A rally in European stocks eased in morning trade on Friday, as investors’ concerns over the region’s banks ate away at the boost of the US rescue package to shore up struggling lender First Republic Bank.
The region-wide Stoxx 600 was up 0.6 per cent, while Germany’s Dax rose 0.6 per cent and France’s Cac 40 climbed 0.9 per cent. The UK’s FTSE 100 added 0.8 per cent.
The Euro Stoxx Bank index, which experienced major sell-offs during the week, had risen as much as 2.3 per cent in early trade but fell back to trade 0.5 per cent higher.
Credit Suisse gave up early gains to trade 4.6 per cent lower even as the Swiss National Bank pledged liquidity support to the lender on Wednesday.
US futures eked out small gains following news that struggling bank First Republic will be shored up by a consortium of banks that will inject $30bn into the lender. Contracts tracking the S&P 500 and the tech-heavy Nasdaq both rose 0.1 per cent.
JPMorgan Chase, Bank of America, Citigroup and Wells Fargo will each deposit $5bn. Goldman Sachs and Morgan Stanley will each put in $2.5bn while BNY Mellon, PNC Bank, State Street, Trust and US Bank will deposit $1bn each. The S&P 500 on Thursday had its biggest one-day increase since January.
“US intervention at the weekend is helping to limit contagion fears. What the market is telling us is that this is not systemic, but it is fundamentally hard to assess because [there is] no long-term solution for the time being,” said Nadège Dufossé, global head of multi-asset at Candriam.
Sovereign debt markets were muted as investors continued to weigh central banks’ appetite to raise interest rates to combat inflation while there was uncertainty in the banking sector.
The European Central Bank on Thursday announced its decision to raise interest rates by 50 basis points but it ditched a previous commitment to keep “raising interest rates significantly at a steady pace”.
Yields on two-year Treasury bills, which are most sensitive to interest rate expectations, rose 0.04 percentage points to 4.13 per cent and 10-year note yields fell 0.04 percentage points to 3.54 per cent.

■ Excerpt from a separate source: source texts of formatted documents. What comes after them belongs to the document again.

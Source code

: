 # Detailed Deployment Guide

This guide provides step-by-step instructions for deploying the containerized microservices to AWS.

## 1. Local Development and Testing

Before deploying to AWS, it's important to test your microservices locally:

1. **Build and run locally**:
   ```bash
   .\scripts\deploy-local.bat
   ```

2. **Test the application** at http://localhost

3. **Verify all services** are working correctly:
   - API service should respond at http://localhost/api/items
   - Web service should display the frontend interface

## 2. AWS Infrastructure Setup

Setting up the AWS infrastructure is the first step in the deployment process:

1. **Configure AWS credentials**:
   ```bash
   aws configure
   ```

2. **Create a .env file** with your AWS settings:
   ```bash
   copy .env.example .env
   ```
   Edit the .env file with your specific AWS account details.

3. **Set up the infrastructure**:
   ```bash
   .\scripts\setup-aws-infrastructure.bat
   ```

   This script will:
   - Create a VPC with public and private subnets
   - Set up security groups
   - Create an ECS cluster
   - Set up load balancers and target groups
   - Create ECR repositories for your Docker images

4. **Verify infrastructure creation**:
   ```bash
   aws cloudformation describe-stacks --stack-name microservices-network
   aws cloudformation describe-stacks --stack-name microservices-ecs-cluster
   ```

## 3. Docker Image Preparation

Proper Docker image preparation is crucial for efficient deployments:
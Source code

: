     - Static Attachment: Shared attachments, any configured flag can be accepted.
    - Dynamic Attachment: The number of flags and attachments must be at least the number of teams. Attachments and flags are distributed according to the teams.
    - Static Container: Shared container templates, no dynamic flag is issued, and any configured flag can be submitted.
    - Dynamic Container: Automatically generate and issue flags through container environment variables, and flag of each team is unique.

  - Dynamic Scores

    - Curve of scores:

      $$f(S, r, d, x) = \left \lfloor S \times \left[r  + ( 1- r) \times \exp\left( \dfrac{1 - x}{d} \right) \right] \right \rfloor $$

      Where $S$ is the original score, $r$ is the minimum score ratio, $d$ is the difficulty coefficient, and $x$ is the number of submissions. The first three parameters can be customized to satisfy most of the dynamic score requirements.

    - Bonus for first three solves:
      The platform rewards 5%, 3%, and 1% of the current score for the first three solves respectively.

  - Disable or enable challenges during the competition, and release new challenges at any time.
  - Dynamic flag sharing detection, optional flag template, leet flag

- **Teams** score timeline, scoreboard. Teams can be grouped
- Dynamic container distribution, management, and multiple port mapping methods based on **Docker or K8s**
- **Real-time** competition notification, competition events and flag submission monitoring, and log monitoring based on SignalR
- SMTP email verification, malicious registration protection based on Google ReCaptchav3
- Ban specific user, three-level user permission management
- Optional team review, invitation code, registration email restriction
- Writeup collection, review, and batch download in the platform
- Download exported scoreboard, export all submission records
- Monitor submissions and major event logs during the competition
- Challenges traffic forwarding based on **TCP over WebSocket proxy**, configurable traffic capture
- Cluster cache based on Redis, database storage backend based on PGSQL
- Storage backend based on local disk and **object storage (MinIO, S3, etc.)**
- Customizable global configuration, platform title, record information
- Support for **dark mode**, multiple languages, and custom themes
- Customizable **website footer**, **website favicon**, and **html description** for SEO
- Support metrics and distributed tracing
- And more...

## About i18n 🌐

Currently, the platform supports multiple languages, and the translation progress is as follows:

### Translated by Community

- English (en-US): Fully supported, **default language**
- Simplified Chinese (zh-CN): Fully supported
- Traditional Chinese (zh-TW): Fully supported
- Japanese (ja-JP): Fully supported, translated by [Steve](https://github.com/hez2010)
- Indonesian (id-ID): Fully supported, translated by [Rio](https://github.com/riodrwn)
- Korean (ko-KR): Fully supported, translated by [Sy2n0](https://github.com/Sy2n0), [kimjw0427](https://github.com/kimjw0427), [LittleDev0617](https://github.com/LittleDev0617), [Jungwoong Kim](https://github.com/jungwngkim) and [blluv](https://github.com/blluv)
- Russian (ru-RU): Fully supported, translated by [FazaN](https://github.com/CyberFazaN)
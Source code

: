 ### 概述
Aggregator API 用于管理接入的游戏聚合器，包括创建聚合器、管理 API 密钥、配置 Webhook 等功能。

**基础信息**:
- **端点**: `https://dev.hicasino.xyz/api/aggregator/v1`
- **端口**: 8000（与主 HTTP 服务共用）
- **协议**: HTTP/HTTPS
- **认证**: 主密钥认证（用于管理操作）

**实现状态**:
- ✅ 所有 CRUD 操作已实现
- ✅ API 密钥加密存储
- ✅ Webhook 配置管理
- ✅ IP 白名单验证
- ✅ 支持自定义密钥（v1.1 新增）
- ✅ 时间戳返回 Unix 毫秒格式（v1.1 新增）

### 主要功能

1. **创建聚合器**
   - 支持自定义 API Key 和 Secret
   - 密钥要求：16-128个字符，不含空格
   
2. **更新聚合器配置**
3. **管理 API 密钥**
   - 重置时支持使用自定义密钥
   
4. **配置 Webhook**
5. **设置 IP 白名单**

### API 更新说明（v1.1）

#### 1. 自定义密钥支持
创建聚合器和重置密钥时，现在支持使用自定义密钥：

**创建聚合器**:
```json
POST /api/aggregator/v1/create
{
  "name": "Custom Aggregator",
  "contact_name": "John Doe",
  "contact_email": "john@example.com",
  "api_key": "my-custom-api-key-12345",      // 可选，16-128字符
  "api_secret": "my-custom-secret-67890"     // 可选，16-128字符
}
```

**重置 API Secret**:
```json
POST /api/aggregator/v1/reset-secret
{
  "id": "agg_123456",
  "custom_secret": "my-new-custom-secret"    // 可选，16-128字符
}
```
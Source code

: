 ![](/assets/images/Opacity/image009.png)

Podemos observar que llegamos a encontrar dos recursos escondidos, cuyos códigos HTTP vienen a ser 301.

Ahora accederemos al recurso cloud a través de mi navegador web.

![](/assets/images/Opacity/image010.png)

Two-year Bund yields rose 0.04 percentage points to 2.6 per cent and 10-year contracts were flat at 2.24 per cent.
The ECB’s decision has strengthened bets that the Federal Reserve will press forward with a 25bp rate increase next week, instead of a pause. Investors are pricing in an 81 per cent chance of a quarter percentage point rise.
Asian markets advanced, having also been dragged under this week by fears of a banking crisis. Japan’s Topix rose 1.2 per cent, South Korea’s Kospi gained 0.7 per cent and Australia’s S&P/ASX 200 was up 0.4 per cent. Hong Kong’s Hang Seng and China’s CSI 300 climbed 1.6 per cent and 0.5 per cent respectively.
In currency markets the dollar index, a measure of the greenback against six peer currencies, fell 0.4 per cent. The euro rose 0.4 per cent and sterling was up 0.3 per cent.
Brent crude and its US equivalent West Texas Intermediate rose 0.7 per cent after slumping to their lowest prices in more than a year on Wednesday.